[Start of section]
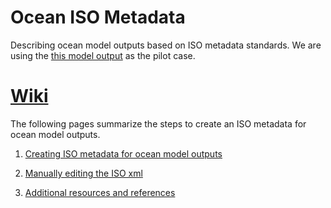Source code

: # Ocean ISO Metadata
Describing ocean model outputs  based on ISO metadata standards. We are using the [this model output](http://geoport-dev.whoi.edu/thredds/sand/usgs/Projects/BBLEH/run071tRX/catalog.html?dataset=sand/usgs/Projects/BBLEH/run071tRX/00_dir_roms.ncml) as the pilot case.


[Wiki](https://github.com/zdefne-usgs/ocean-iso-metadata/wiki/ISO-metadata-for-ocean-model-outputs)
===
The following pages summarize the steps to create an ISO metadata for ocean model outputs.

1. [Creating ISO metadata for ocean model outputs](https://github.com/zdefne-usgs/ocean-iso-metadata/wiki/ISO-metadata-for-ocean-model-outputs)

2. [Manually editing the ISO xml](https://github.com/zdefne-usgs/ocean-iso-metadata/wiki/Manual-edits-to-ISO-xml)

3. [Additional resources and references](https://github.com/zdefne-usgs/ocean-iso-metadata/wiki/Resources)
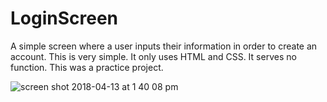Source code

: # LoginScreen
A simple screen where a user inputs their information in order to create an account.
This is very simple. It only uses HTML and CSS. It serves no function. This was a practice project.

![screen shot 2018-04-13 at 1 40 08 pm](https://user-images.githubusercontent.com/36170388/38752303-50167102-3f20-11e8-8313-5e73231b0f28.png)


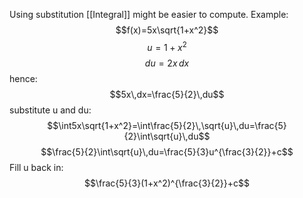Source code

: Using substitution [[Integral]] might be easier to compute. 
Example: 
$$f(x)=5x\sqrt{1+x^2}$$
$$u=1+x^2$$
$$du=2x\,dx$$
hence:
$$5x\,dx=\frac{5}{2}\,du$$
substitute u and du:
$$\int5x\sqrt{1+x^2}=\int\frac{5}{2}\,\sqrt{u}\,du=\frac{5}{2}\int\sqrt{u}\,du$$
$$\frac{5}{2}\int\sqrt{u}\,du=\frac{5}{3}u^{\frac{3}{2}}+c$$
Fill u back in:
$$\frac{5}{3}(1+x^2)^{\frac{3}{2}}+c$$
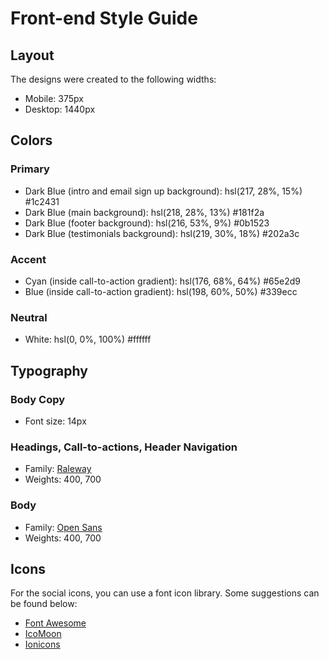 # Front-end Style Guide

## Layout

The designs were created to the following widths:

- Mobile: 375px
- Desktop: 1440px

## Colors

### Primary

- Dark Blue (intro and email sign up background): hsl(217, 28%, 15%) #1c2431
- Dark Blue (main background): hsl(218, 28%, 13%) #181f2a
- Dark Blue (footer background): hsl(216, 53%, 9%) #0b1523
- Dark Blue (testimonials background): hsl(219, 30%, 18%) #202a3c

### Accent

- Cyan (inside call-to-action gradient): hsl(176, 68%, 64%) #65e2d9
- Blue (inside call-to-action gradient): hsl(198, 60%, 50%) #339ecc

### Neutral

- White: hsl(0, 0%, 100%) #ffffff

## Typography

### Body Copy

- Font size: 14px

### Headings, Call-to-actions, Header Navigation

- Family: [Raleway](https://fonts.google.com/specimen/Raleway)
- Weights: 400, 700

### Body

- Family: [Open Sans](https://fonts.google.com/specimen/Open+Sans)
- Weights: 400, 700

## Icons

For the social icons, you can use a font icon library. Some suggestions can be found below:

- [Font Awesome](https://fontawesome.com/)
- [IcoMoon](https://icomoon.io/)
- [Ionicons](https://ionicons.com/)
[End of section]
- INSTRUCTIONS FOR THE TASK
Taking the listing above as a whole, state how many of its lines hold the string "background". No other output is permitted.

- RESPONSE BELOW
4